On Behalf of | Jan 4, 2022 | estate planning | 0 comments

Many people take the time to develop a comprehensive estate plan that focuses only large, valuable assets. The documents of the plan might center on a family business, vacation properties, a vehicle collection or other tremendously valuable assets. Unfortunately, in the rush to preserve these assets, individuals run the risk of forgetting to include sentimental properties.

Real estate, retirement funds, artwork or other valuable collections might take center-stage in an estate plan. It is wise, however, to take some time to identify small, tangible assets that have more sentimental value than a cash equivalent.

Why are these items important?

While one main reason to develop a comprehensive estate plan is to clarify end-of-life decisions centering on the distribution of large assets, people instinctively create these documents to avoid future disputes. Surviving heirs whether they are family members or close friends often see meaning and value in certain items that might escape your attention.

A piece of jewelry, for example, or a paperweight could represent times of joy in the relationship such as an internship at the family business or a meaningful party occasion. Individuals might overlook these items when drafting a will. Additionally, there are sentimental items that represent a family history. A Bible that has passed through numerous generations, for example, or a collection of photo albums could be gathering dust on a bookshelf, but they could hold incredible sentimental value to a family member.

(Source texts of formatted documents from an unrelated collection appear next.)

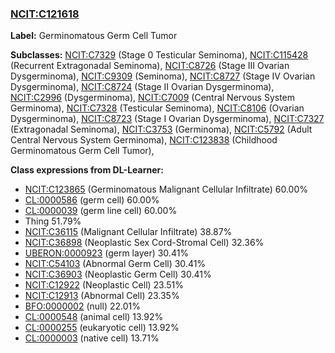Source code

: 
### [NCIT:C121618](http://purl.obolibrary.org/obo/NCIT_C121618)
**Label:** Germinomatous Germ Cell Tumor

**Subclasses:** [NCIT:C7329](http://purl.obolibrary.org/obo/NCIT_C7329) (Stage 0 Testicular Seminoma), [NCIT:C115428](http://purl.obolibrary.org/obo/NCIT_C115428) (Recurrent Extragonadal Seminoma), [NCIT:C8726](http://purl.obolibrary.org/obo/NCIT_C8726) (Stage III Ovarian Dysgerminoma), [NCIT:C9309](http://purl.obolibrary.org/obo/NCIT_C9309) (Seminoma), [NCIT:C8727](http://purl.obolibrary.org/obo/NCIT_C8727) (Stage IV Ovarian Dysgerminoma), [NCIT:C8724](http://purl.obolibrary.org/obo/NCIT_C8724) (Stage II Ovarian Dysgerminoma), [NCIT:C2996](http://purl.obolibrary.org/obo/NCIT_C2996) (Dysgerminoma), [NCIT:C7009](http://purl.obolibrary.org/obo/NCIT_C7009) (Central Nervous System Germinoma), [NCIT:C7328](http://purl.obolibrary.org/obo/NCIT_C7328) (Testicular Seminoma), [NCIT:C8106](http://purl.obolibrary.org/obo/NCIT_C8106) (Ovarian Dysgerminoma), [NCIT:C8723](http://purl.obolibrary.org/obo/NCIT_C8723) (Stage I Ovarian Dysgerminoma), [NCIT:C7327](http://purl.obolibrary.org/obo/NCIT_C7327) (Extragonadal Seminoma), [NCIT:C3753](http://purl.obolibrary.org/obo/NCIT_C3753) (Germinoma), [NCIT:C5792](http://purl.obolibrary.org/obo/NCIT_C5792) (Adult Central Nervous System Germinoma), [NCIT:C123838](http://purl.obolibrary.org/obo/NCIT_C123838) (Childhood Germinomatous Germ Cell Tumor), 

**Class expressions from DL-Learner:**

- [NCIT:C123865](http://purl.obolibrary.org/obo/NCIT_C123865) (Germinomatous Malignant Cellular Infiltrate) 60.00%
- [CL:0000586](http://purl.obolibrary.org/obo/CL_0000586) (germ cell) 60.00%
- [CL:0000039](http://purl.obolibrary.org/obo/CL_0000039) (germ line cell) 60.00%
- Thing 51.79%
- [NCIT:C36115](http://purl.obolibrary.org/obo/NCIT_C36115) (Malignant Cellular Infiltrate) 38.87%
- [NCIT:C36898](http://purl.obolibrary.org/obo/NCIT_C36898) (Neoplastic Sex Cord-Stromal Cell) 32.36%
- [UBERON:0000923](http://purl.obolibrary.org/obo/UBERON_0000923) (germ layer) 30.41%
- [NCIT:C54103](http://purl.obolibrary.org/obo/NCIT_C54103) (Abnormal Germ Cell) 30.41%
- [NCIT:C36903](http://purl.obolibrary.org/obo/NCIT_C36903) (Neoplastic Germ Cell) 30.41%
- [NCIT:C12922](http://purl.obolibrary.org/obo/NCIT_C12922) (Neoplastic Cell) 23.51%
- [NCIT:C12913](http://purl.obolibrary.org/obo/NCIT_C12913) (Abnormal Cell) 23.35%
- [BFO:0000002](http://purl.obolibrary.org/obo/BFO_0000002) (null) 22.01%
- [CL:0000548](http://purl.obolibrary.org/obo/CL_0000548) (animal cell) 13.92%
- [CL:0000255](http://purl.obolibrary.org/obo/CL_0000255) (eukaryotic cell) 13.92%
- [CL:0000003](http://purl.obolibrary.org/obo/CL_0000003) (native cell) 13.71%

The inclusion of a personal property memorandum

Many individuals counter potential trouble by including a personal property memorandum in their estate plan. This is generally a separate list of personal items that includes the desired distribution. As people create it separate from a will or trust, the memorandum can be quickly edited to account for changes in relationships or the death of a beneficiary. State laws often vary on the rules and regulations surrounding the inclusion of a personal property memorandum, so it is wise to seek the guidance of a legal professional when making these decisions.

Unfortunately, overlooking sentimental property can lead to family disputes and serious debates regarding the distribution of assets. Even though people design the estate plan to avoid just such a problem, leaving out sentimental property can create the very argument it tried to dissolve. It is important to avoid vague language and consider numerous contingencies when developing a comprehensive estate plan.